Gould Piano Trio with Robert Plane at the King’s Hall

April 13.

The Gould Piano Trio performed a varied and challenging programme for the Ilkley Concert Club audience on Wednesday night. First came Mozart’s final piano trio, K564, showing off the players to good advantage. The crisp light-textured playing of the strings complemented perfectly the sparkling lines of the piano, evoking the lighter sound of the fortepiano. The characterful interplay between the instruments, particularly in the central set of variations, was excellently done. This charming and tuneful piece provided a delightful curtain-raiser.

Ravel’s piano trio, finished in 1918, is a more heavyweight and complex work which demands technical virtuosity of the players while being immediately accessible to the audience. The emotional heart of the piece is the third movement passacaille in which a vaguely modal theme travels slowly from the very bottom of the piano to be taken up by the cello and piano in turn and returns again to the piano. In this, as well as the more gossamer textures of the finale and the complex Basque dance rhythms of the earlier movements, the Gould performed magnificently, bringing both nimble movement and orchestral intensity of sound.

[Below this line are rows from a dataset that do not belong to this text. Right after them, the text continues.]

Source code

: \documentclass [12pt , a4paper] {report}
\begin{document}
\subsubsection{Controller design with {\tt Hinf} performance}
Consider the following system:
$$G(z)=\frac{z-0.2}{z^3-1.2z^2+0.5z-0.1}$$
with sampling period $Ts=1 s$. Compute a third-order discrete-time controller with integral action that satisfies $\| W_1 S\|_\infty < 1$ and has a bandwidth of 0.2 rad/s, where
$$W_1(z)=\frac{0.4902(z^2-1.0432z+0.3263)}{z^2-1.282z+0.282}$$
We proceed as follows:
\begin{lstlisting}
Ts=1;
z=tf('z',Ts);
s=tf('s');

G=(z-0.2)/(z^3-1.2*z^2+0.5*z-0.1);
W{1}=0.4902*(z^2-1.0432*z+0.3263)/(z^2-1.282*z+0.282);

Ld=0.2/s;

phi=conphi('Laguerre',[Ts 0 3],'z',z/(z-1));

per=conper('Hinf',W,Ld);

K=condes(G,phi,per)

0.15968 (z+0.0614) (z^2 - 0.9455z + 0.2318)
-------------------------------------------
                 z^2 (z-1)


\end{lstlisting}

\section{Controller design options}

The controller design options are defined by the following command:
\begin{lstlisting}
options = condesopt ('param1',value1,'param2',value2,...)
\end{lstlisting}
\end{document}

But all this was leading up to the final work – Olivier Messiaen’s extraordinary masterpiece, the Quartet for the End of Time, for which the trio were joined by Robert Plane on clarinet. It is amazing that a work, now over 80 years old, can still sound so strange and opaque that it divides audiences sharply – some being captivated by Messiaen’s unique sound world while others find it incomprehensible. Robert Plane was superb in the first and third movements, with their characteristic bird calls, and produced extraordinary crescendi which started from nothing. Richard Lester gave a wonderfully lyrical performance of the cello threnody in the fifth movement, Lucy Gould’s violin soared beautifully to the invisible heights in the final evocation of eternity and, anchoring the whole piece, Ben Frith played the complex rhythms and awkward chords of the piano part supremely well. Nothing better showed the commitment and excellence of the group than the crisp playing of the jaggedly placed unison chords in the Dance of Fury. They dedicated every ounce of their musicianship to bring the piece to life, acknowledged by the generous applause from the lovers and haters alike in the King’s Hall audience.